The Cobbler Setting foot in The Cobbler, in the Gate Building, is like taking a step into the era of 19th century gentleman’s clubs, thick with cigar smoke and businessmen nursing ports and pipes. Resplendent with lavish green velvet drapes, chequerboard tiles and a rich mahogany interior, this is not just somewhere you drop off shoes to be repaired before dashing off to complete errands – this place makes you want to linger.
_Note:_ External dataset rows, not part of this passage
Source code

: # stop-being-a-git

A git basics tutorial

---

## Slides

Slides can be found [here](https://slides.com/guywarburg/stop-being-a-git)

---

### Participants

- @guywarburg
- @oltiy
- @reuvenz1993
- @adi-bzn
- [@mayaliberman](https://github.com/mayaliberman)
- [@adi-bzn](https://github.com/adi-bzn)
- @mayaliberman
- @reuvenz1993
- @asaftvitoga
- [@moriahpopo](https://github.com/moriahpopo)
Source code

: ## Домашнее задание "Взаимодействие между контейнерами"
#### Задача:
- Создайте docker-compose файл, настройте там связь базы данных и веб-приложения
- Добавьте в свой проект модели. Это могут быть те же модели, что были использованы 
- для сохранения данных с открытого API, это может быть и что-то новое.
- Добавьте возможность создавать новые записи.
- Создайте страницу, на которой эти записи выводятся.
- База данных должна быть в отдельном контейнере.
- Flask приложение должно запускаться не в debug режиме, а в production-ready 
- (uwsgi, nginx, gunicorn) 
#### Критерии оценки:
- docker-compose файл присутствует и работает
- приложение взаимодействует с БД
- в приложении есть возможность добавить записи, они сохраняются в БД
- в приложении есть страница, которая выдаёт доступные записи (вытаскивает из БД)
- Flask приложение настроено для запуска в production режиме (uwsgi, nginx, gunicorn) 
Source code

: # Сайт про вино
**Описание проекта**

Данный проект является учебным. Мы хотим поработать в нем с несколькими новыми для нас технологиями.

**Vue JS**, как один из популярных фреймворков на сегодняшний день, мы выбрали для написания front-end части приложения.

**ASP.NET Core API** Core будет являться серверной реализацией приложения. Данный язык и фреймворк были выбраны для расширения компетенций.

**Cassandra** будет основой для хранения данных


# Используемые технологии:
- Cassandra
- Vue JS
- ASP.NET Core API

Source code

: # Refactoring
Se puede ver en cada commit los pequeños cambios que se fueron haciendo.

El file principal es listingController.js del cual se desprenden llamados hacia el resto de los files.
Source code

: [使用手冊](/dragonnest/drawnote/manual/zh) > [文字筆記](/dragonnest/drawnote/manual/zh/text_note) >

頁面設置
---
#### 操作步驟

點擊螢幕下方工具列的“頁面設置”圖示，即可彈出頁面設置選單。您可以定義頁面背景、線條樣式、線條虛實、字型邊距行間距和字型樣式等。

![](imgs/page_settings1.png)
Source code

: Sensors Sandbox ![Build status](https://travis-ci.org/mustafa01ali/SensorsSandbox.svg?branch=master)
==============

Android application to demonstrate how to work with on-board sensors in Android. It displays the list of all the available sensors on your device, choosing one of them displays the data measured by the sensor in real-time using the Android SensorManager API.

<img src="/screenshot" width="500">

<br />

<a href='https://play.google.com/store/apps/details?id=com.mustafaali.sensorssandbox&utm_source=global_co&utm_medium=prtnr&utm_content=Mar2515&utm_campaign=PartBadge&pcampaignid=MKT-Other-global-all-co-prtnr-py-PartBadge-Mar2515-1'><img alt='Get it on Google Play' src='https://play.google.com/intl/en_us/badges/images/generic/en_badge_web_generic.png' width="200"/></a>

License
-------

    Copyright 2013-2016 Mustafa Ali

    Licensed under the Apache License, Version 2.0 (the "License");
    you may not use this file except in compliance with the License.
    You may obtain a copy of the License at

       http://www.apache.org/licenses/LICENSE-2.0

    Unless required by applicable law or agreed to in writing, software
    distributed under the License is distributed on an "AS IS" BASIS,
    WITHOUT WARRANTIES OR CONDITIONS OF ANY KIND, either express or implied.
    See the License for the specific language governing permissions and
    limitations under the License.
Repairing footwear for both sexes is just one aspect of what they do. All the leather handmade men’s shoes on display on the billiards table are for sale, and its master cobblers, trained in Paris at Les Compagnons du Devoir, a renowned organisation of craftsmen and artisans, craft bespoke shoes in an on-site workshop, a process that takes six months and costs more than US$16,000, but includes lasting wooden moulds for individual customers. “I wanted to create an atmosphere of a bygone era and offer shoes of the highest quality to people who want something special,” says managing director Sibylle Arnold.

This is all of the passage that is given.